Going down the listing below, print exactly each line from the one with "Fourier, equally spaced" up to and including the one with "B-spline, equally spaced", and skip the rest.

--- START ---

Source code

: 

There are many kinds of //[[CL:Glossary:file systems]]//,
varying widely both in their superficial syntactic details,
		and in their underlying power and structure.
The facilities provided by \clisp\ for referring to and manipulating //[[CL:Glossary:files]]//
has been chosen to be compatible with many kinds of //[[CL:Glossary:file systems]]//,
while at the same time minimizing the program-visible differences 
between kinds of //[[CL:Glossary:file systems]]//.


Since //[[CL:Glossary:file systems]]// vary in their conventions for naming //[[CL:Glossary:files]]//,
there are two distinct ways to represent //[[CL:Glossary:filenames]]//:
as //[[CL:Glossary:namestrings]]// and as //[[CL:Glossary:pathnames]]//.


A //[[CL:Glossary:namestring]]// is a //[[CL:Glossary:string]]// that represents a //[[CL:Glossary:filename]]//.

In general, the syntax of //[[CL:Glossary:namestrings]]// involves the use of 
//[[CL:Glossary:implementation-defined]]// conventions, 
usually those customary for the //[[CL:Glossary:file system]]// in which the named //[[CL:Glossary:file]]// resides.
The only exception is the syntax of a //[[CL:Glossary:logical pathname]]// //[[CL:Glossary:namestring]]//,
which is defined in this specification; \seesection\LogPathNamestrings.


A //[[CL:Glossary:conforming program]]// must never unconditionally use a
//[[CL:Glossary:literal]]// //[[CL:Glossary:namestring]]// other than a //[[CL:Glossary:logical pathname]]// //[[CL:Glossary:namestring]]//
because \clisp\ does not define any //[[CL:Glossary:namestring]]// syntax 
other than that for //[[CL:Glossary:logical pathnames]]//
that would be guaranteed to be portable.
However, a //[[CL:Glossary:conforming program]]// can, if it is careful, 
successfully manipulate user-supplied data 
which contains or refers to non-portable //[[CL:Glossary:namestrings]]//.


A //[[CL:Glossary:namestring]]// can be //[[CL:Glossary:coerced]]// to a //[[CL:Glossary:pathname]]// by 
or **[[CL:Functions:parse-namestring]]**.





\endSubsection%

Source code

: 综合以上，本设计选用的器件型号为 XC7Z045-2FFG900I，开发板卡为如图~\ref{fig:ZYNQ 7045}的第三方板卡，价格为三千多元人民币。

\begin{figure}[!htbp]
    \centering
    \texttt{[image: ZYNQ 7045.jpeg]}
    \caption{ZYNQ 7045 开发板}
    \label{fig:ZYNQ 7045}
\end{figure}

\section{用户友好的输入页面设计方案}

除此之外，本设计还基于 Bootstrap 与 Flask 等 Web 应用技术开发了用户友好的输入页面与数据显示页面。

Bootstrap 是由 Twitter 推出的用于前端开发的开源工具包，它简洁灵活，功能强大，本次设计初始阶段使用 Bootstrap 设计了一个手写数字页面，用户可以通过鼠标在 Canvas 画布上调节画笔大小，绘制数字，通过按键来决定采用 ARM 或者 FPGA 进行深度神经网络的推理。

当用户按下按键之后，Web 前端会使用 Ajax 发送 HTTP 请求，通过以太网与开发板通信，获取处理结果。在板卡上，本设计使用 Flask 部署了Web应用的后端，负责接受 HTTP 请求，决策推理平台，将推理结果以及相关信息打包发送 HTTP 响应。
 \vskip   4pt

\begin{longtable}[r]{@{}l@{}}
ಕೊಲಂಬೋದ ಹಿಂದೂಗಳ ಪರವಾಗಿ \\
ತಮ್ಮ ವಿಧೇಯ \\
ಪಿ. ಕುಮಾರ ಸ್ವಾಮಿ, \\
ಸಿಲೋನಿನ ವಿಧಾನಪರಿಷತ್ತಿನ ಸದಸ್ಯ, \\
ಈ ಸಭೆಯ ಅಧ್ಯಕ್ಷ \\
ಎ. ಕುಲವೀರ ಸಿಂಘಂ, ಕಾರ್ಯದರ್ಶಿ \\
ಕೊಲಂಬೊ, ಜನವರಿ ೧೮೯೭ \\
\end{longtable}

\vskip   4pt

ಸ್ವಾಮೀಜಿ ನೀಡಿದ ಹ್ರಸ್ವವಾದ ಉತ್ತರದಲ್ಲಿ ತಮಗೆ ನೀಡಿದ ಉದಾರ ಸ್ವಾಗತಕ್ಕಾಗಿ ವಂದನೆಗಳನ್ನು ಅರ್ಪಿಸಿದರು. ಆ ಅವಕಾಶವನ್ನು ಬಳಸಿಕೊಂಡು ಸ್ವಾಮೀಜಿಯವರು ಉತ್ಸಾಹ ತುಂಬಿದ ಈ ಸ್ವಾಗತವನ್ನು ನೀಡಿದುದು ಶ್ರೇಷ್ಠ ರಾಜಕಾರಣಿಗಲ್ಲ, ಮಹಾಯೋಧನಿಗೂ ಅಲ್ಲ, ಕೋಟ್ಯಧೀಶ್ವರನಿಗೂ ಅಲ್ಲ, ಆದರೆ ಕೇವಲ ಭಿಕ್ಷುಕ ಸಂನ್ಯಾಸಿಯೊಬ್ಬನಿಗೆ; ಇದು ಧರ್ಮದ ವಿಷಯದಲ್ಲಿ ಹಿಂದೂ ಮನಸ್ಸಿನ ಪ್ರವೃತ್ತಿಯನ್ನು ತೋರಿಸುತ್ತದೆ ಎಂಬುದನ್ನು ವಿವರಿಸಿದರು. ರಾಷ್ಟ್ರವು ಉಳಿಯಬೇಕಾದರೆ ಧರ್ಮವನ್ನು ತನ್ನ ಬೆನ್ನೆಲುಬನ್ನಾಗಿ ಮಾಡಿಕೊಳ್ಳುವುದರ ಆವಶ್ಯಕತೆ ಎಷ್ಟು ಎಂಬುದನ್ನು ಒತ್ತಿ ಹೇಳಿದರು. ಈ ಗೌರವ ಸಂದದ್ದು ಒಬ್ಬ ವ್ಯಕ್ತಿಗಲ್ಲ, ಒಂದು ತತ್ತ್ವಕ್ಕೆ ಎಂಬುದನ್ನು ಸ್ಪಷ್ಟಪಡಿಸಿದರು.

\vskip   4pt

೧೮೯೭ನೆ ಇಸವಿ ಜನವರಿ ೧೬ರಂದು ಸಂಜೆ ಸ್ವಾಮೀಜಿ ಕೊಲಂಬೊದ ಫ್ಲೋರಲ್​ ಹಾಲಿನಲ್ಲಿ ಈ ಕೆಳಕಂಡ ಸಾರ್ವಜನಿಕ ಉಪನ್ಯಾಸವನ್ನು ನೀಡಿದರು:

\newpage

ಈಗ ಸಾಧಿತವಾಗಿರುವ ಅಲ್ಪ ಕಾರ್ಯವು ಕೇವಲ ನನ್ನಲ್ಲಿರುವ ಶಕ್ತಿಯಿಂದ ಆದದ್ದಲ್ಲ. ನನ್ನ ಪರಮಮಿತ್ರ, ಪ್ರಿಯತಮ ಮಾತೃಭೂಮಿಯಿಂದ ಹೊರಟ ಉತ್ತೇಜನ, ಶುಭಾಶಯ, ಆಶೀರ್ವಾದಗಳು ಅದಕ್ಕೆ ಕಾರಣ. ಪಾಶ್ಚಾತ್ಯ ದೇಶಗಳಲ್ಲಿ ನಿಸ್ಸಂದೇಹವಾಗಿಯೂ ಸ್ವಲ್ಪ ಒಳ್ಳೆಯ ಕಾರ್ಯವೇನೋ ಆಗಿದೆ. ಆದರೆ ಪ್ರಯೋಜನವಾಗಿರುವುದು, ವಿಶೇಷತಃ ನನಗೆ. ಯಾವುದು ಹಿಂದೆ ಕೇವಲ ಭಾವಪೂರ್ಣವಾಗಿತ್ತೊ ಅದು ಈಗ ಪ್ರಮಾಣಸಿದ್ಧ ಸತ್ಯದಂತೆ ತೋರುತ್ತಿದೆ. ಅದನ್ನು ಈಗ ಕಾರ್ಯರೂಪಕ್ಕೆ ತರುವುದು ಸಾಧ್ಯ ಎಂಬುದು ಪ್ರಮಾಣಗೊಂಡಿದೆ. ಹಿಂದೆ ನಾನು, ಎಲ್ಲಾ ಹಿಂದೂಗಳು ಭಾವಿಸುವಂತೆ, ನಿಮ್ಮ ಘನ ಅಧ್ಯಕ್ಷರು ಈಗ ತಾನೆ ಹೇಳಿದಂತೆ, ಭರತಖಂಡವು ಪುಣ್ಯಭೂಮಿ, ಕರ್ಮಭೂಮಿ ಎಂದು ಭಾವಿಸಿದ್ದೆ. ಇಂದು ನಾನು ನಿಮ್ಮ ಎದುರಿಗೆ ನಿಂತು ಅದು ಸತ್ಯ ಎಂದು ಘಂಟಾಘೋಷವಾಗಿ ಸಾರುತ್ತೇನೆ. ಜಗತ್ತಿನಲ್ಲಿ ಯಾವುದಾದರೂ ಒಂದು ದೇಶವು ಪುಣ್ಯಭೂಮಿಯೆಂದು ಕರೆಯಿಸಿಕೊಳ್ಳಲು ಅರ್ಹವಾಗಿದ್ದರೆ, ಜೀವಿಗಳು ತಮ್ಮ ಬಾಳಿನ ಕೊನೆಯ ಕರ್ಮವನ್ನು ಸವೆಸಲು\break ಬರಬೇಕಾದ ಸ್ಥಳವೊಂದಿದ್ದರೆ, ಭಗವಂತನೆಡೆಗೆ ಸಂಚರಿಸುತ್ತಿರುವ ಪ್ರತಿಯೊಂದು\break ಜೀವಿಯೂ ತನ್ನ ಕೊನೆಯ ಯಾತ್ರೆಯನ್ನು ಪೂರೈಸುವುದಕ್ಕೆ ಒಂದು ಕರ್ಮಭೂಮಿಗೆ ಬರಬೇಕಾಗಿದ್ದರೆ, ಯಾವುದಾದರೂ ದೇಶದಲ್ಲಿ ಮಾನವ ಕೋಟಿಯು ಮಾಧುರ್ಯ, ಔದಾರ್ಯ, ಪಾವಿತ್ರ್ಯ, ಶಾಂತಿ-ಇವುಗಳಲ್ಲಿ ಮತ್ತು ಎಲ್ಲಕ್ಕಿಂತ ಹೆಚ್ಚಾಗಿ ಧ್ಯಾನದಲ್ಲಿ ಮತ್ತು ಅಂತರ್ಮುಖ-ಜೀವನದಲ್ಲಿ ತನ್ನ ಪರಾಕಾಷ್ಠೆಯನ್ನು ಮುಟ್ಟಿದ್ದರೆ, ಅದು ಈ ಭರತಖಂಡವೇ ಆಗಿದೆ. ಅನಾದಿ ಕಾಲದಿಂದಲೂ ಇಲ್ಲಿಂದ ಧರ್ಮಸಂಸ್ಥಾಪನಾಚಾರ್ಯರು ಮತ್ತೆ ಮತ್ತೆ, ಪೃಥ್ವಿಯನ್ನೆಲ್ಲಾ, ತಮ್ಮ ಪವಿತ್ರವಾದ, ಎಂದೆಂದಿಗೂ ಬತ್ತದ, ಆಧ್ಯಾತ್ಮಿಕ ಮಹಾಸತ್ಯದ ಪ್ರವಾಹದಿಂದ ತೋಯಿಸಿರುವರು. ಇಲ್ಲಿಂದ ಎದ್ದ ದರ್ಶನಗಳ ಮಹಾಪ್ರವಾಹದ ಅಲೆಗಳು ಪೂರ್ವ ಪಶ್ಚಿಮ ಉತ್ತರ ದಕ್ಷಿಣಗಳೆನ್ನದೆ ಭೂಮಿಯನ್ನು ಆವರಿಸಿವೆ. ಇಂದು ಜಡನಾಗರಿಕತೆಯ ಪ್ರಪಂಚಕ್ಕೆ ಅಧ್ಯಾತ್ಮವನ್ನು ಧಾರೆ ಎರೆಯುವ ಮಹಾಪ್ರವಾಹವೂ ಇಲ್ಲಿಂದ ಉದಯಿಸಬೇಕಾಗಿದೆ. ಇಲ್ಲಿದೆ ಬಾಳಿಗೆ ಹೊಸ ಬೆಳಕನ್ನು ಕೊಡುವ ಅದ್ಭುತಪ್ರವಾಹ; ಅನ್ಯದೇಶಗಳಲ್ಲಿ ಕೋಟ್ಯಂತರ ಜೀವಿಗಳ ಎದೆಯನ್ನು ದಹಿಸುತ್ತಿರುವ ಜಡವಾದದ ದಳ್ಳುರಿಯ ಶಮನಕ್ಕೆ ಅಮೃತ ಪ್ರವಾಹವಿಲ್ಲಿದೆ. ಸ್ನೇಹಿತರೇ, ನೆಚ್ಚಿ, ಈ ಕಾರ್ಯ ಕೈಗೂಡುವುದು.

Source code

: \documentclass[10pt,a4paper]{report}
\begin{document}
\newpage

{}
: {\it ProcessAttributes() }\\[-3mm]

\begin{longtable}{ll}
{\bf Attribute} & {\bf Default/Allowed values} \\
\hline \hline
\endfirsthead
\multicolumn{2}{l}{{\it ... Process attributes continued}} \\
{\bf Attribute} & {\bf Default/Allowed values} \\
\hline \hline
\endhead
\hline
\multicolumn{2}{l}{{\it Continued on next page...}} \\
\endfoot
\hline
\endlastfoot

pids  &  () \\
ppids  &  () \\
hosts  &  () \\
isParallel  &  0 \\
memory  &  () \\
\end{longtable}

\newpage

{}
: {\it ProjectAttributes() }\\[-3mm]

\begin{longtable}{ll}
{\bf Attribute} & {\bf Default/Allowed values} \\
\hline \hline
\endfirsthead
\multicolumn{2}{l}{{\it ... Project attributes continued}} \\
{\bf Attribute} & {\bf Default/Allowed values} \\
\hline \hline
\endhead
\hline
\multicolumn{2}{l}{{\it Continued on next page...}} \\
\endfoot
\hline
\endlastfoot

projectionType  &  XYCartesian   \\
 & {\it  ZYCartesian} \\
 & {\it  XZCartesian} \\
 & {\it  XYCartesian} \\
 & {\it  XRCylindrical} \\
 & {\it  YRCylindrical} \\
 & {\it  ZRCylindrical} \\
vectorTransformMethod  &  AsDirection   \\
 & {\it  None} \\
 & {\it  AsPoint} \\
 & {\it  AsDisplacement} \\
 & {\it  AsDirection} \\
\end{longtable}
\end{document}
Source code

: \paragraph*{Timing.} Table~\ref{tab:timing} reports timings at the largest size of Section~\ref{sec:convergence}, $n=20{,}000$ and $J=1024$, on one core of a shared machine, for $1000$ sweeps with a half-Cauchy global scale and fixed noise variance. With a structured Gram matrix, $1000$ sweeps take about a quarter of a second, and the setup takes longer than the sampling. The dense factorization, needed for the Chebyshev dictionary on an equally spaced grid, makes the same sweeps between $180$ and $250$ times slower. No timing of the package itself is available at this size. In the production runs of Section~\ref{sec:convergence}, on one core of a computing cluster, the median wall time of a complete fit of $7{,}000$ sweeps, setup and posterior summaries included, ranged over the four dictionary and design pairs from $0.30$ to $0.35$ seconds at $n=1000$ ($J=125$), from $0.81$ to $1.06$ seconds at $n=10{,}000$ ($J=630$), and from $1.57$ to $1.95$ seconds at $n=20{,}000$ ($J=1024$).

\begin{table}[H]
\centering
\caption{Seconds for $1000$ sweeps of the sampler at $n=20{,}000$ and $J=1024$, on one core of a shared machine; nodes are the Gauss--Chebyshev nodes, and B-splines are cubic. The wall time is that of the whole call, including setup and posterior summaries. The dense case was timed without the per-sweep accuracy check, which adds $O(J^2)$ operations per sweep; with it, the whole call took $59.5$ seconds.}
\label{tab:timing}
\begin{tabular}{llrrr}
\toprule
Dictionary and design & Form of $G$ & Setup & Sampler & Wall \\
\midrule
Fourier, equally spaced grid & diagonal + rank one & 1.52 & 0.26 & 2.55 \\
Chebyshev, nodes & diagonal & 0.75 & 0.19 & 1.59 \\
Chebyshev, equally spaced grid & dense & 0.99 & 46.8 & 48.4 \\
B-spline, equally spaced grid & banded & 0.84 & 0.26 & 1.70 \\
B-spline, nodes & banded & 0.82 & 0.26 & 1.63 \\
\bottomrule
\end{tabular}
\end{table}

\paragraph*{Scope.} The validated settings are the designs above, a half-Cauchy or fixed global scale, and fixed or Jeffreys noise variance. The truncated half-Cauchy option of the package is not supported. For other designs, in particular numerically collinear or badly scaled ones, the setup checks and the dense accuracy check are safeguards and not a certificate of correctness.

--- END ---

ANSWER.
Fourier, equally spaced grid & diagonal + rank one & 1.52 & 0.26 & 2.55 \\
Chebyshev, nodes & diagonal & 0.75 & 0.19 & 1.59 \\
Chebyshev, equally spaced grid & dense & 0.99 & 46.8 & 48.4 \\
B-spline, equally spaced grid & banded & 0.84 & 0.26 & 1.70 \\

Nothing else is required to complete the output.